Leonard Cohen, the hugely influential singer and songwriter whose work spanned nearly 50 years, died at the age of 82 as first confirmed by his music label, Sony Music Canada. A memorial will take place in Los Angeles at a later date. “My father passed away peacefully at his home in Los Angeles with the knowledge that he had completed what he felt was one of his greatest records,” Cohen’s son Adam wrote in a statement to Rolling Stone. “He was writing up until his last moments with his unique brand of humor.” Cohen was the dark eminence among a small pantheon of extremely influential singer-songwriters to emerge in the Sixties and early Seventies. Only Bob Dylan exerted a more profound influence upon his generation, and perhaps only Paul Simon and fellow Canadian Joni Mitchell equaled him as a song poet.

Cohen’s haunting bass voice, nylon-stringed guitar patterns and Greek-chorus backing vocals shaped evocative songs that dealt with love and hate, sex and spirituality, war and peace, ecstasy and depression.
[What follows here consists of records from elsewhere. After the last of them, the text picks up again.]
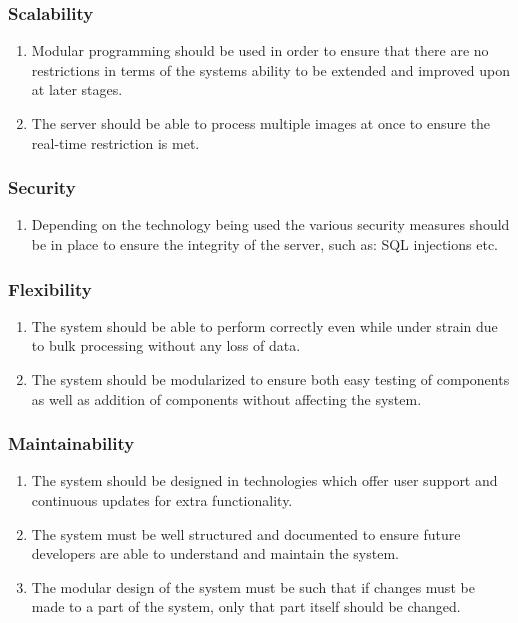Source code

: \documentclass[a4paper,12pt]{report}
\begin{document}
\subsubsection{Scalability}
\begin{enumerate}
	\item Modular programming should be used in order to ensure that there are no restrictions in terms of the systems ability to be extended and improved upon at later stages.
	\item The server should be able to process multiple images at once to ensure the real-time restriction is met.
\end{enumerate}
\subsubsection{Security}
\begin{enumerate}
	\item Depending on the technology being used the various security measures should be in place to ensure the integrity of the server, such as: SQL injections etc.
\end{enumerate}
\subsubsection{Flexibility}
\begin{enumerate}
	\item The system should be able to perform correctly even while under strain due to bulk processing without any loss of data.
	\item The system should be modularized to ensure both easy testing of components as well as addition of components without affecting the system.
\end{enumerate}
\subsubsection{Maintainability}
\begin{enumerate}
	\item The system should be designed in technologies which offer user support and continuous updates for extra functionality.
	\item The system must be well structured and documented to ensure future developers are able to understand and maintain the system.
	\item The modular design of the system must be such that if changes must be made to a part of the system, only that part itself should be changed.
\end{enumerate}
\end{document}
He was also the rare artist of his generation to enjoy artistic success into his Eighties, releasing his final album, You Want It Darker, earlier this year. Leonard Norman Cohen was born on September 21st, 1934, in Westmount, Quebec. He learned guitar as a teenager and formed a folk group called the Buckskin Boys. Early exposure to Spanish writer Federico Garcia Lorca turned him toward poetry – while a flamenco guitar teacher convinced him to trade steel strings for nylon. After graduating from McGill University, Cohen moved to the Greek island of Hydra, where he purchased a house for $1,500 with the help of a modest trust fund established by his father, who died when Leonard was nine. While living on Hydra, Cohen published the poetry collection Flowers for Hitler (1964) and the novels The Favourite Game (1963) and Beautiful Losers (1966).
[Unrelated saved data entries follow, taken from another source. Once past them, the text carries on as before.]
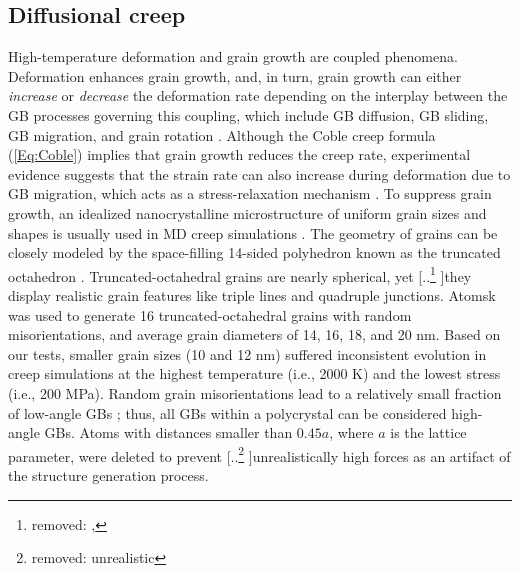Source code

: \documentclass[preprint,12pt,sort&compress]{elsarticle} %
\newcommand{\?}{\stackrel{?}{=}}
\providecommand{\DIFaddtex}[1]{{\sf #1}} %
\providecommand{\DIFdeltex}[1]{{[..\footnote{removed: #1} ]}} %
\providecommand{\DIFaddbegin}{\protect\color{blue}} %
\providecommand{\DIFaddend}{\protect\color{black}} %
\providecommand{\DIFdelbegin}{\protect\color{red}} %
\providecommand{\DIFdelend}{\protect\color{black}} %
\providecommand{\DIFadd}[1]{\texorpdfstring{\DIFaddtex{#1}}{#1}} %
\providecommand{\DIFdel}[1]{\texorpdfstring{\DIFdeltex{#1}}{}} %
\newcommand{\DIFscaledelfig}{0.5}
\newlength{\DIFdelgraphicswidth} %
\newlength{\DIFdelgraphicsheight} %
\newcommand{\DIFaddincludegraphics}[2][]{{\color{blue}\fbox{\DIFOincludegraphics[#1]{#2}}}} %
\newcommand{\DIFdelincludegraphics}[2][]{%
\sbox{\DIFdelgraphicsbox}{\DIFOincludegraphics[#1]{#2}}%
\settoboxwidth{\DIFdelgraphicswidth}{\DIFdelgraphicsbox} %
\settoboxtotalheight{\DIFdelgraphicsheight}{\DIFdelgraphicsbox} %
\scalebox{\DIFscaledelfig}{%
\parbox[b]{\DIFdelgraphicswidth}{\usebox{\DIFdelgraphicsbox}\\[-\baselineskip] \rule{\DIFdelgraphicswidth}{0em}}\llap{\resizebox{\DIFdelgraphicswidth}{\DIFdelgraphicsheight}{%
\setlength{\unitlength}{\DIFdelgraphicswidth}%
\begin{picture}(1,1)%
\thicklines\linethickness{2pt} %
{\color[rgb]{1,0,0}\put(0,0){\framebox(1,1){}}}%
{\color[rgb]{1,0,0}\put(0,0){\line( 1,1){1}}}%
{\color[rgb]{1,0,0}\put(0,1){\line(1,-1){1}}}%
\end{picture}%
}\hspace*{3pt}}} %
} %
\DeclareRobustCommand{\DIFaddbegin}{\DIFOaddbegin \let\includegraphics\DIFaddincludegraphics} %
\DeclareRobustCommand{\DIFaddend}{\DIFOaddend \let\includegraphics\DIFOincludegraphics} %
\DeclareRobustCommand{\DIFdelbegin}{\DIFOdelbegin \let\includegraphics\DIFdelincludegraphics} %
\DeclareRobustCommand{\DIFdelend}{\DIFOaddend \let\includegraphics\DIFOincludegraphics} %
\begin{document}
\subsection{Diffusional creep}

High-temperature deformation and grain growth are coupled phenomena. Deformation enhances grain growth, and, in turn, grain growth can either \textit{increase} or \textit{decrease} the deformation rate depending on the interplay between the GB processes governing this coupling\DIFaddbegin \DIFadd{, }\DIFaddend which include GB diffusion, GB sliding, GB migration, and grain rotation \cite{Haslam2004}. Although the Coble creep formula (\cref{Eq:Coble}) implies that grain growth reduces the creep rate, experimental evidence suggests that the strain rate can also increase during deformation due to GB migration\DIFaddbegin \DIFadd{, }\DIFaddend which acts as a stress-relaxation mechanism \cite{Haslam2004}. To suppress grain growth, an idealized nanocrystalline microstructure of uniform grain sizes and shapes is usually used in MD creep simulations \cite{Keblinski1998, Yamakov2002}. The geometry of grains can be closely modeled by the space-filling 14-sided polyhedron known as the truncated octahedron \cite{Yamakov2002, Olander2017}. Truncated-octahedral grains are nearly spherical, yet \DIFdelbegin \DIFdel{, }\DIFdelend they display realistic grain features like triple lines and quadruple junctions. Atomsk \cite{Hirel2015} was used to generate 16 truncated-octahedral grains with random misorientations, and average grain diameters of 14, 16, 18, and 20 nm. Based on our tests, smaller grain sizes (10 and 12 nm) suffered inconsistent evolution in creep simulations at the highest temperature (i.e., 2000 K) and the lowest stress (i.e., 200 MPa). Random grain misorientations lead to a relatively small fraction of low-angle GBs \cite{Yamakov2002, Haslam2004}; thus, all GBs within a polycrystal can be considered high-angle GBs. Atoms with distances smaller than $0.45a$, where $a$ is the lattice parameter, were deleted to prevent \DIFdelbegin \DIFdel{unrealistic }\DIFdelend \DIFaddbegin \DIFadd{unrealistically }\DIFaddend high forces as an artifact of the structure generation process.
\end{document}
Frustrated by poor book sales, and tired of working in Montreal’s garment industry, Cohen visited New York in 1966 to investigate the city’s robust folk-rock scene. He met folk singer Judy Collins, who later that year included two of his songs, including the early hit “Suzanne,” on her album In My Life. His New York milieu included Andy Warhol, the Velvet Underground, and, most importantly, the haunting German singer Nico, whose despondent delivery he may have emulated on his exquisite 1967 album Songs of Leonard Cohen. His next two albums, Songs From a Room (1969) and Songs of Love and Hate (1971), benefited from the spare production of Bob Johnston, along with a group of seasoned session musicians that included Charlie Daniels. During the Seventies, Cohen set out on the first of the many long, intense tours he would reprise toward the end of his career.
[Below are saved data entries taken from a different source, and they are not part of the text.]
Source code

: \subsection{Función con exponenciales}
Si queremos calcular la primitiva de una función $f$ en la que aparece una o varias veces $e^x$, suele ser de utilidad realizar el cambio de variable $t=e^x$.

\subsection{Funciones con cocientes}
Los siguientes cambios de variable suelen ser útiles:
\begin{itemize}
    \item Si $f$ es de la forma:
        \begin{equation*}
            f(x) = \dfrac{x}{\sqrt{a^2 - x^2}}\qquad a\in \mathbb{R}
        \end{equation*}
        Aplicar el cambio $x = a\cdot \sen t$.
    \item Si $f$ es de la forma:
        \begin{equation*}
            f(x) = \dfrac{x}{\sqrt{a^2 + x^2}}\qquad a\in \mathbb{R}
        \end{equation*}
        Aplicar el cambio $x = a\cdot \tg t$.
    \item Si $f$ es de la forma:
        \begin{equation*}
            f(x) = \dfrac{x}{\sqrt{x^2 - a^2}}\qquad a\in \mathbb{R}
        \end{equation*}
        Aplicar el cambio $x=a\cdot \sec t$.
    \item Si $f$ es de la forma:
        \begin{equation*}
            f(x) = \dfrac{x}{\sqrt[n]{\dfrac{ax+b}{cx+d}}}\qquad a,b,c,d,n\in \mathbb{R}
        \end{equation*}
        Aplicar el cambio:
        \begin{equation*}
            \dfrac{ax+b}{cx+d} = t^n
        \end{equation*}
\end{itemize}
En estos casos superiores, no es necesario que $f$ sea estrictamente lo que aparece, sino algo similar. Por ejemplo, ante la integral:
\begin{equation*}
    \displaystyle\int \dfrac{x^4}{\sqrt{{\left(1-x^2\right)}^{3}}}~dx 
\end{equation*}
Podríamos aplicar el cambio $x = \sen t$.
Cohen’s relationship with Suzanne Elrod during most of the Seventies resulted in two children, the photographer Lorca Cohen and Adam Cohen, who leads the group Low Millions. Cohen was well known for his wandering ways, and his most stable relationships were with backing singers Laura Branigan, Sharon Robinson, Anjani Thomas, and, most notably, Jennifer Warnes, who he wrote with and produced (Warnes frequently performed Cohen’s music). After indulging in a variety of international styles on Recent Songs (1979), Cohen accorded Warnes full co-vocal credit on 1984’s Various Positions. Various Positions included “Hallelujah,” a meditation on love, sex and music that would become Cohen’s best-known composition. Cohen returned to the label in 1988 with I’m Your Man, an album of sly humor and social commentary that launched the synths-and-gravitas style he continued on The Future (1992).

In 1995, Cohen halted his career, entered the Mt. Baldy Zen Center outside of Los Angeles, became an ordained Buddhist monk and took on the Dharma name Jikan (“silence”). Cohen broke his musical silence in 2001 with Ten New Songs. To replenish the funds that his longtime manager, Kelley Lynch embellished from his account, Cohen undertook an epic world tour during which he would perform 387 shows from 2008 to 2013. He continued to record as well, releasing Old Ideas (2012) and Popular Problems, which hit U.S. shops a day after his eightieth birthday. In October 2016, he released You Want It Darker, produced by his son Adam. Severe back issues made it difficult for Cohen to leave his home, so Adam placed a microphone on his dining room table and recorded him on a laptop. Cohen was survived by his two children and two grandchildren.